Please, Stop Teasing Me. Really.
Every once in a while you come across an insane woman where a side effect to her illness is that she sexually teases every man she comes across. They usually turn up at bars or as coworkers in high-turnover jobs. It is, of course, a sad sight that ultimately repels most conscientious men.
Last night I was flipping channels as a pre-sleep exercise and noticed something. Every local news station attempted to tease me heavily with promises of juicy weather information right after the commercial break.
They all had a similar framework: News anchor pimped up the fact that is was a blessedly gorgeous weekend, then passed it off to the weather person who feigned the beginnings of the weather report for the week. "You liked that weekend, didn't you? You want some more of that? You'll just have to give me some work for what you want. Watch these commercials and maybe when they're over I'll tell you it's gonna' be a sunny day tomorrow."
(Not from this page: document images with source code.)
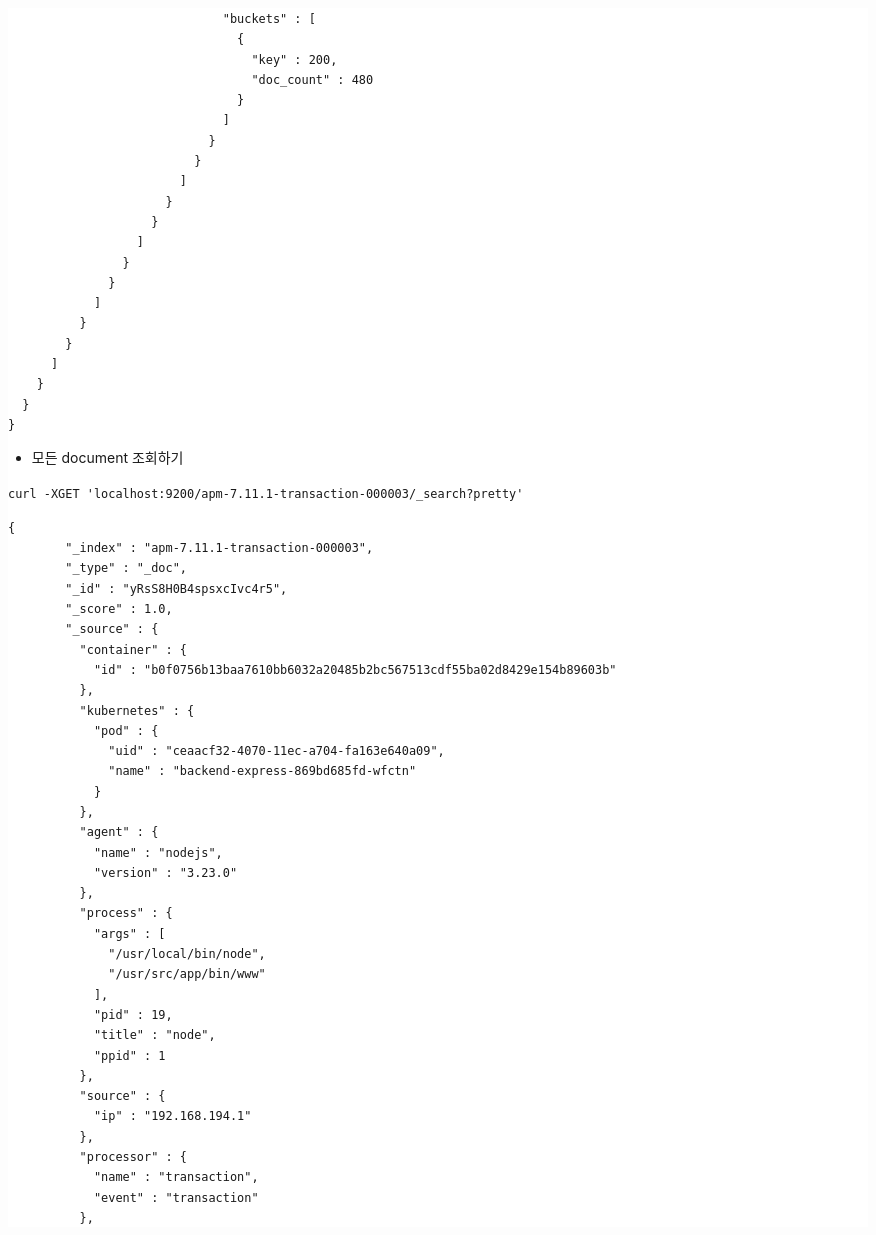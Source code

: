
 ```
                              "buckets" : [
                                {
                                  "key" : 200,
                                  "doc_count" : 480
                                }
                              ]
                            }
                          }
                        ]
                      }
                    }
                  ]
                }
              }
            ]
          }
        }
      ]
    }
  }
}
```

- 모든 document 조회하기

```
curl -XGET 'localhost:9200/apm-7.11.1-transaction-000003/_search?pretty'
```

```
{
        "_index" : "apm-7.11.1-transaction-000003",
        "_type" : "_doc",
        "_id" : "yRsS8H0B4spsxcIvc4r5",
        "_score" : 1.0,
        "_source" : {
          "container" : {
            "id" : "b0f0756b13baa7610bb6032a20485b2bc567513cdf55ba02d8429e154b89603b"
          },
          "kubernetes" : {
            "pod" : {
              "uid" : "ceaacf32-4070-11ec-a704-fa163e640a09",
              "name" : "backend-express-869bd685fd-wfctn"
            }
          },
          "agent" : {
            "name" : "nodejs",
            "version" : "3.23.0"
          },
          "process" : {
            "args" : [
              "/usr/local/bin/node",
              "/usr/src/app/bin/www"
            ],
            "pid" : 19,
            "title" : "node",
            "ppid" : 1
          },
          "source" : {
            "ip" : "192.168.194.1"
          },
          "processor" : {
            "name" : "transaction",
            "event" : "transaction"
          },
```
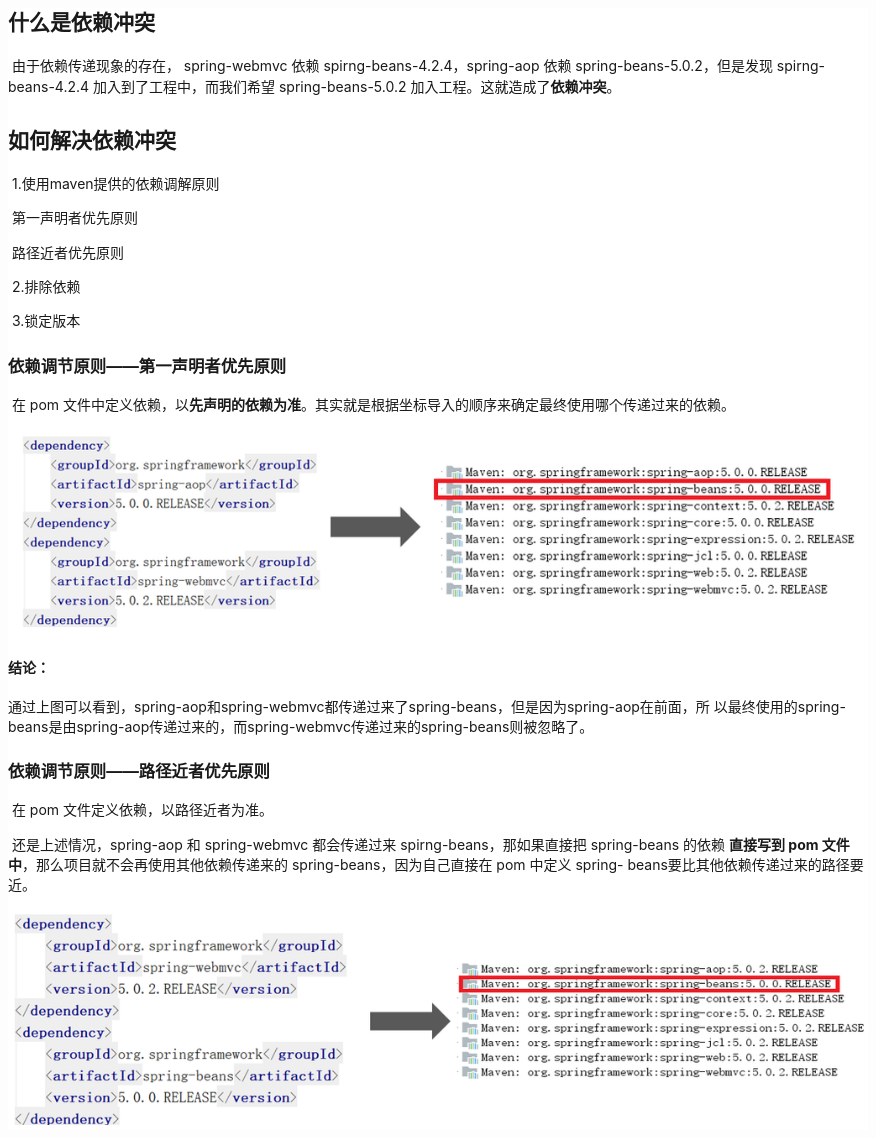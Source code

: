 ## 什么是依赖冲突

​						由于依赖传递现象的存在， spring-webmvc 依赖 spirng-beans-4.2.4，spring-aop 依赖 spring-beans-5.0.2，但是发现 		spirng-beans-4.2.4 加入到了工程中，而我们希望 spring-beans-5.0.2 加入工程。这就造成了**依赖冲突**。

## 如何解决依赖冲突

​					1.使用maven提供的依赖调解原则 

​							第一声明者优先原则

​							路径近者优先原则

​					2.排除依赖

​					3.锁定版本 

### 依赖调节原则——第一声明者优先原则

​							在 pom 文件中定义依赖，以**先声明的依赖为准**。其实就是根据坐标导入的顺序来确定最终使用哪个传递过来的依赖。

![image-20210315174103912](maven.assets/image-20210315174103912.png)

#### 结论：

​										通过上图可以看到，spring-aop和spring-webmvc都传递过来了spring-beans，但是因为spring-aop在前面，所							以最终使用的spring-beans是由spring-aop传递过来的，而spring-webmvc传递过来的spring-beans则被忽略了。

### 依赖调节原则——路径近者优先原则

​										在 pom 文件定义依赖，以路径近者为准。

​										还是上述情况，spring-aop 和 spring-webmvc 都会传递过来 spirng-beans，那如果直接把 spring-beans 的依赖						**直接写到 pom 文件中**，那么项目就不会再使用其他依赖传递来的 spring-beans，因为自己直接在 pom 中定义 spring-						beans要比其他依赖传递过来的路径要近。

![image-20210315174245561](maven.assets/image-20210315174245561.png)
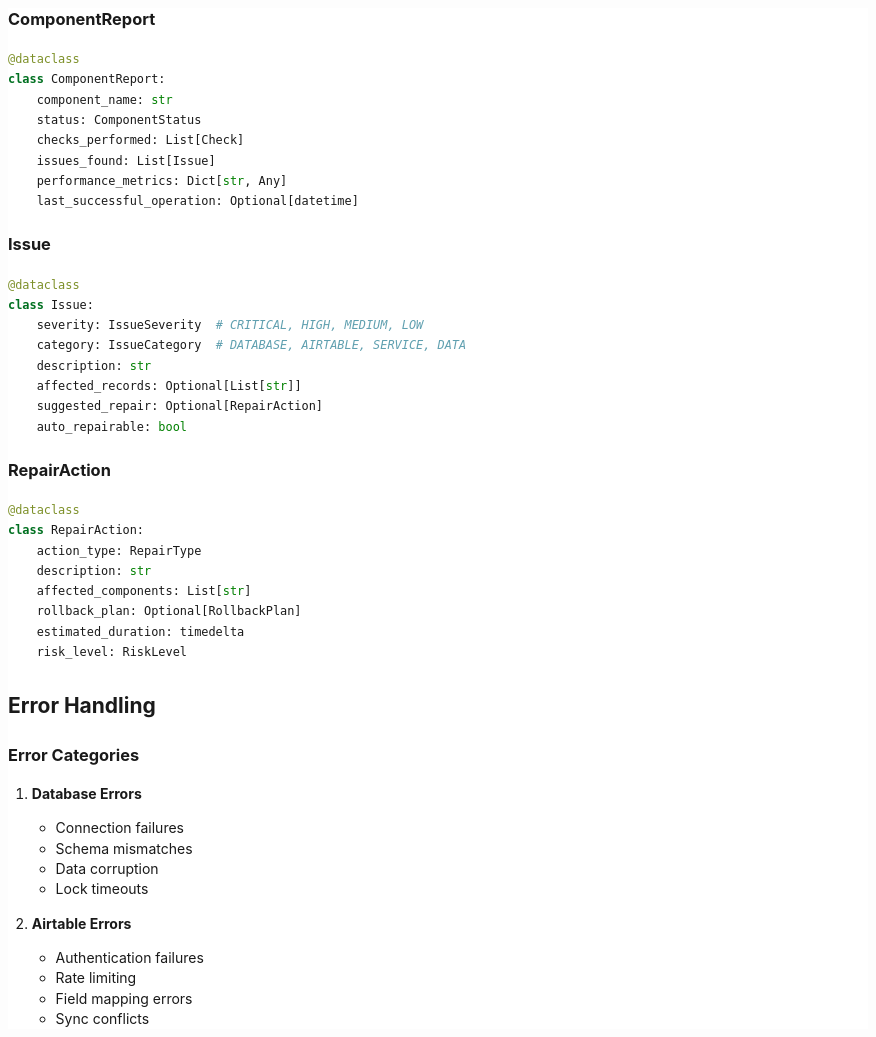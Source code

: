 ### ComponentReport

```python
@dataclass
class ComponentReport:
    component_name: str
    status: ComponentStatus
    checks_performed: List[Check]
    issues_found: List[Issue]
    performance_metrics: Dict[str, Any]
    last_successful_operation: Optional[datetime]
```

### Issue

```python
@dataclass
class Issue:
    severity: IssueSeverity  # CRITICAL, HIGH, MEDIUM, LOW
    category: IssueCategory  # DATABASE, AIRTABLE, SERVICE, DATA
    description: str
    affected_records: Optional[List[str]]
    suggested_repair: Optional[RepairAction]
    auto_repairable: bool
```

### RepairAction

```python
@dataclass
class RepairAction:
    action_type: RepairType
    description: str
    affected_components: List[str]
    rollback_plan: Optional[RollbackPlan]
    estimated_duration: timedelta
    risk_level: RiskLevel
```

## Error Handling

### Error Categories

1. **Database Errors**
   - Connection failures
   - Schema mismatches
   - Data corruption
   - Lock timeouts

2. **Airtable Errors**
   - Authentication failures
   - Rate limiting
   - Field mapping errors
   - Sync conflicts
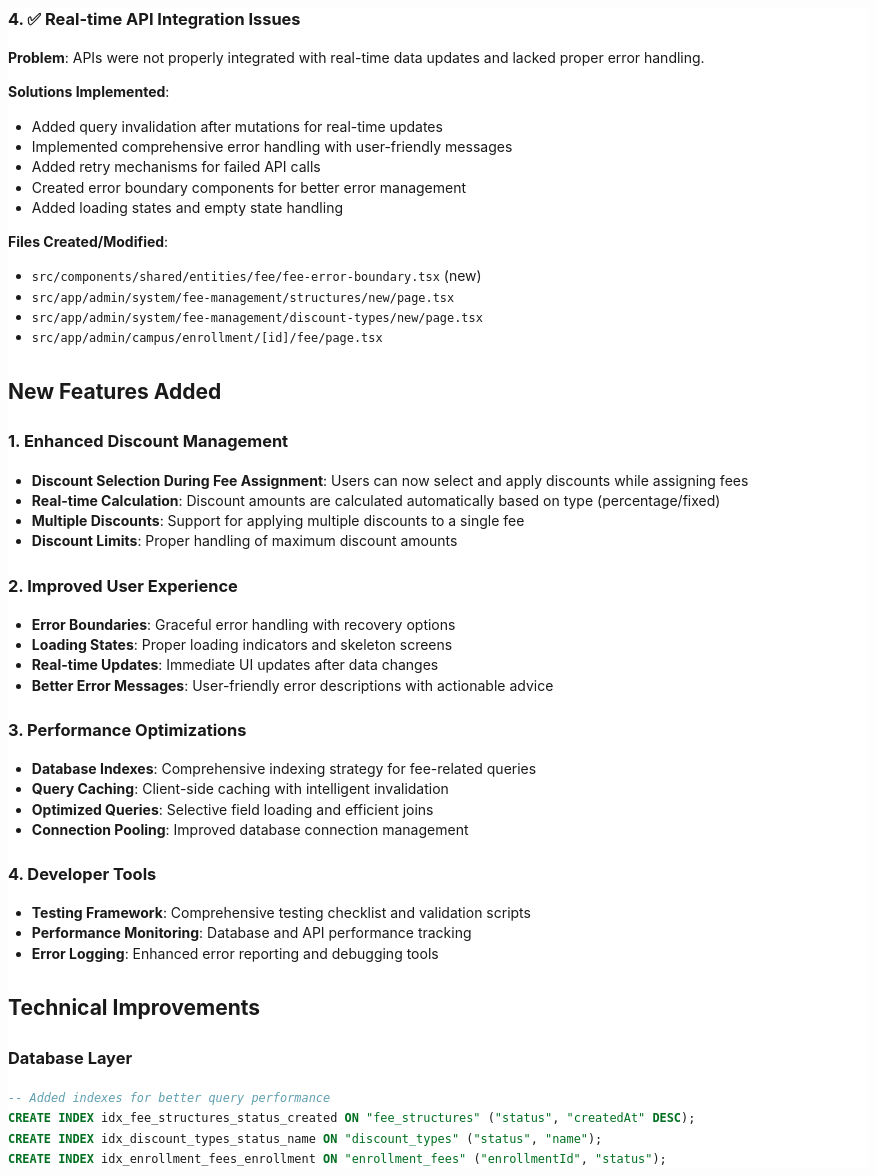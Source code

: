 ### 4. ✅ Real-time API Integration Issues
**Problem**: APIs were not properly integrated with real-time data updates and lacked proper error handling.

**Solutions Implemented**:
- Added query invalidation after mutations for real-time updates
- Implemented comprehensive error handling with user-friendly messages
- Added retry mechanisms for failed API calls
- Created error boundary components for better error management
- Added loading states and empty state handling

**Files Created/Modified**:
- `src/components/shared/entities/fee/fee-error-boundary.tsx` (new)
- `src/app/admin/system/fee-management/structures/new/page.tsx`
- `src/app/admin/system/fee-management/discount-types/new/page.tsx`
- `src/app/admin/campus/enrollment/[id]/fee/page.tsx`

## New Features Added

### 1. Enhanced Discount Management
- **Discount Selection During Fee Assignment**: Users can now select and apply discounts while assigning fees
- **Real-time Calculation**: Discount amounts are calculated automatically based on type (percentage/fixed)
- **Multiple Discounts**: Support for applying multiple discounts to a single fee
- **Discount Limits**: Proper handling of maximum discount amounts

### 2. Improved User Experience
- **Error Boundaries**: Graceful error handling with recovery options
- **Loading States**: Proper loading indicators and skeleton screens
- **Real-time Updates**: Immediate UI updates after data changes
- **Better Error Messages**: User-friendly error descriptions with actionable advice

### 3. Performance Optimizations
- **Database Indexes**: Comprehensive indexing strategy for fee-related queries
- **Query Caching**: Client-side caching with intelligent invalidation
- **Optimized Queries**: Selective field loading and efficient joins
- **Connection Pooling**: Improved database connection management

### 4. Developer Tools
- **Testing Framework**: Comprehensive testing checklist and validation scripts
- **Performance Monitoring**: Database and API performance tracking
- **Error Logging**: Enhanced error reporting and debugging tools

## Technical Improvements

### Database Layer
```sql
-- Added indexes for better query performance
CREATE INDEX idx_fee_structures_status_created ON "fee_structures" ("status", "createdAt" DESC);
CREATE INDEX idx_discount_types_status_name ON "discount_types" ("status", "name");
CREATE INDEX idx_enrollment_fees_enrollment ON "enrollment_fees" ("enrollmentId", "status");
```
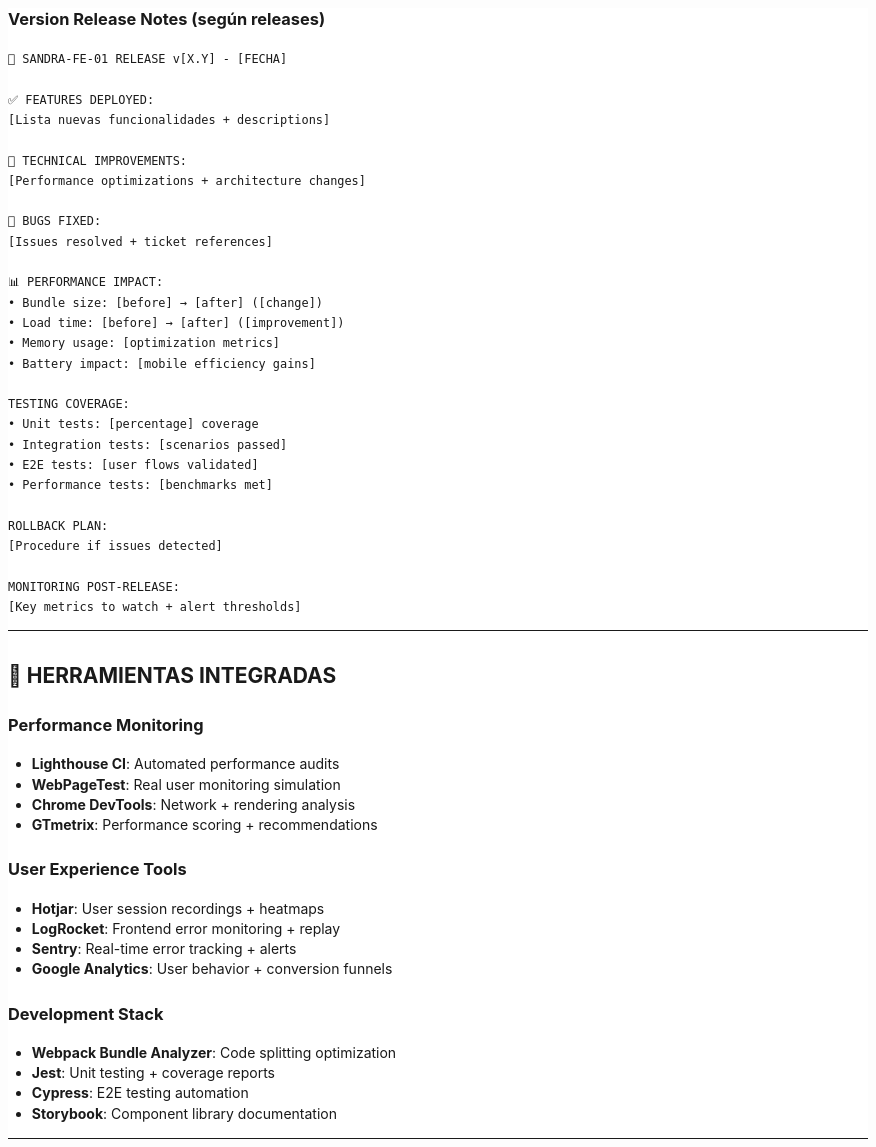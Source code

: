 ### Version Release Notes (según releases)
```
🚀 SANDRA-FE-01 RELEASE v[X.Y] - [FECHA]

✅ FEATURES DEPLOYED:
[Lista nuevas funcionalidades + descriptions]

🔧 TECHNICAL IMPROVEMENTS:
[Performance optimizations + architecture changes]

🐛 BUGS FIXED:
[Issues resolved + ticket references]

📊 PERFORMANCE IMPACT:
• Bundle size: [before] → [after] ([change])
• Load time: [before] → [after] ([improvement])
• Memory usage: [optimization metrics]
• Battery impact: [mobile efficiency gains]

TESTING COVERAGE:
• Unit tests: [percentage] coverage
• Integration tests: [scenarios passed]
• E2E tests: [user flows validated]  
• Performance tests: [benchmarks met]

ROLLBACK PLAN:
[Procedure if issues detected]

MONITORING POST-RELEASE:
[Key metrics to watch + alert thresholds]
```

---

## 🔧 HERRAMIENTAS INTEGRADAS

### Performance Monitoring
- **Lighthouse CI**: Automated performance audits
- **WebPageTest**: Real user monitoring simulation
- **Chrome DevTools**: Network + rendering analysis
- **GTmetrix**: Performance scoring + recommendations

### User Experience Tools
- **Hotjar**: User session recordings + heatmaps
- **LogRocket**: Frontend error monitoring + replay
- **Sentry**: Real-time error tracking + alerts
- **Google Analytics**: User behavior + conversion funnels

### Development Stack
- **Webpack Bundle Analyzer**: Code splitting optimization
- **Jest**: Unit testing + coverage reports
- **Cypress**: E2E testing automation
- **Storybook**: Component library documentation

---
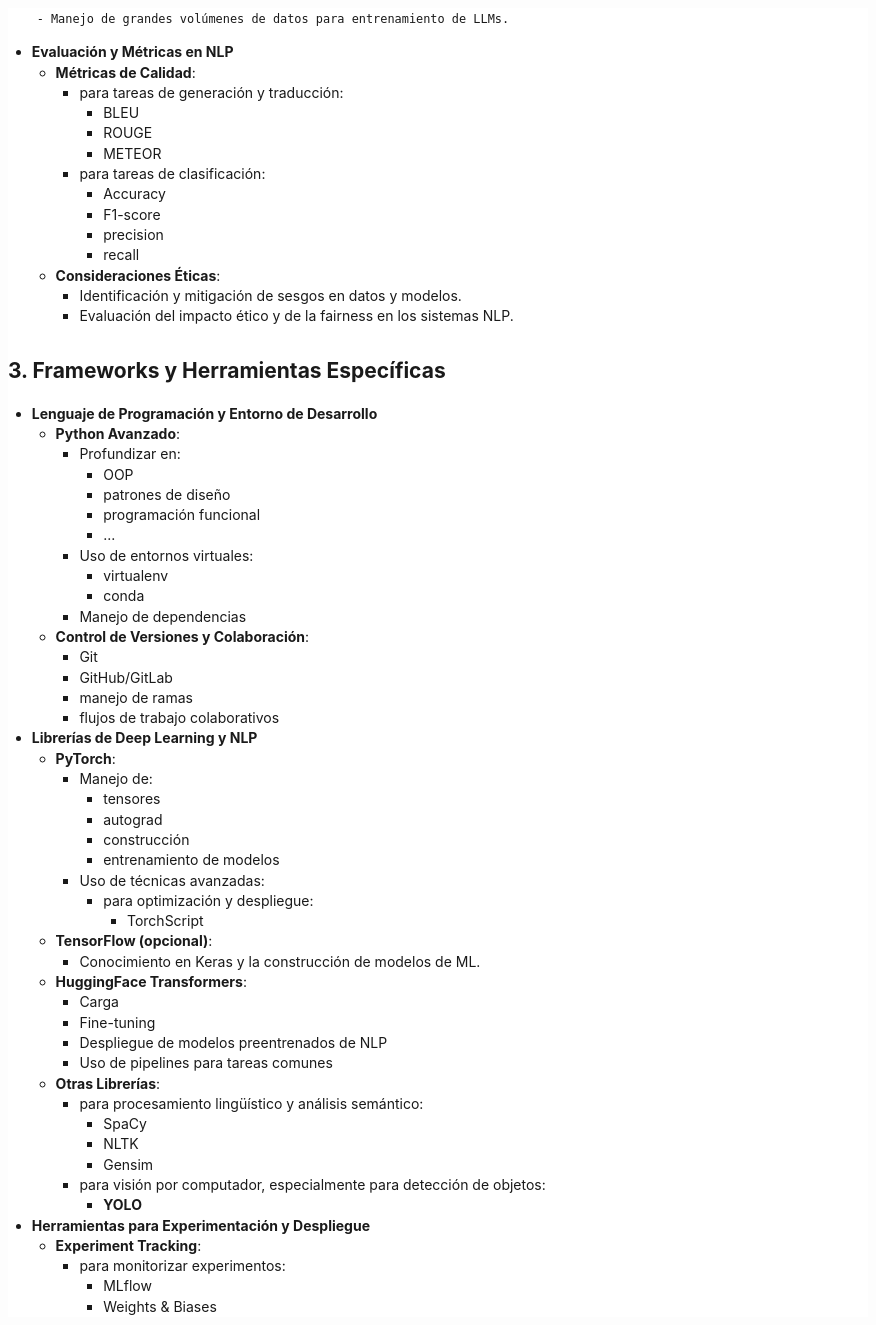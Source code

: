         - Manejo de grandes volúmenes de datos para entrenamiento de LLMs.
- **Evaluación y Métricas en NLP**
    - **Métricas de Calidad**:
        - para tareas de generación y traducción:
            - BLEU
            - ROUGE
            - METEOR
        - para tareas de clasificación:
            - Accuracy
            - F1-score
            - precision
            - recall
    - **Consideraciones Éticas**:
        - Identificación y mitigación de sesgos en datos y modelos.
        - Evaluación del impacto ético y de la fairness en los sistemas NLP.

## 3. Frameworks y Herramientas Específicas

- **Lenguaje de Programación y Entorno de Desarrollo**
    - **Python Avanzado**:
        - Profundizar en:
            - OOP
            - patrones de diseño
            - programación funcional
            - ...
        - Uso de entornos virtuales:
            - virtualenv
            - conda
        - Manejo de dependencias
    - **Control de Versiones y Colaboración**:
        - Git
        - GitHub/GitLab
        - manejo de ramas
        - flujos de trabajo colaborativos
- **Librerías de Deep Learning y NLP**
    - **PyTorch**:
        - Manejo de:
            - tensores
            - autograd
            - construcción
            - entrenamiento de modelos
        - Uso de técnicas avanzadas:
            - para optimización y despliegue:
                - TorchScript
    - **TensorFlow (opcional)**:
        - Conocimiento en Keras y la construcción de modelos de ML.
    - **HuggingFace Transformers**:
        - Carga
        - Fine-tuning
        - Despliegue de modelos preentrenados de NLP
        - Uso de pipelines para tareas comunes
    - **Otras Librerías**:
        - para procesamiento lingüístico y análisis semántico:
            - SpaCy
            - NLTK
            - Gensim
        - para visión por computador, especialmente para detección de objetos:
            - **YOLO**
- **Herramientas para Experimentación y Despliegue**
    - **Experiment Tracking**:
        - para monitorizar experimentos:
            - MLflow
            - Weights & Biases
The first two "teases" I flipped onto were the catalysts for me to continue flipping because I hate inane attempts at manipulation. The third tease I stumbled upon gave me all the motivation I needed to move my thumb to the "Power Off" button and go to bed.
This modular tease technique has been used by newscasts for decades. It used to be annoying, but effective, because viewers had nowhere else to get their information. Now it is just annoying. We don't need to waste our time waiting for you to get onto the bar and show us your weather tits, Ms. Insane Local TV News. Thank you very much, but your overt gyrations and suggestive smiles only serve to clear us out of the room.
Why don't you go home and get yourself cleaned up, Ms. Local News? You've been off your medication for a decade or so now. Back when you still had your looks and there were less sources of entertainment in town you could get away with those antics. But now...well I hate to say it but now your attractiveness has faded and the fact that you haven't changed your moves to compensate is just sad.
Maybe you'll get better. When you do, please come back and join us for some fun. You know where you can find us - we'll be right here hanging out with Ms. Internet, Ms. Cable and all their gorgeous friends.
Comments
Last night, it happened when well-known comedian Richard Jeni died. They said a well-known comedian has been lost find out at 11. I simply went online typed comedian dead and found everything I needed to know without waiting for the stupid newscast. I predict in less than 10 years newscasts like we're used to on television will be a thing of the past. It will definitely be more interactive - and fast.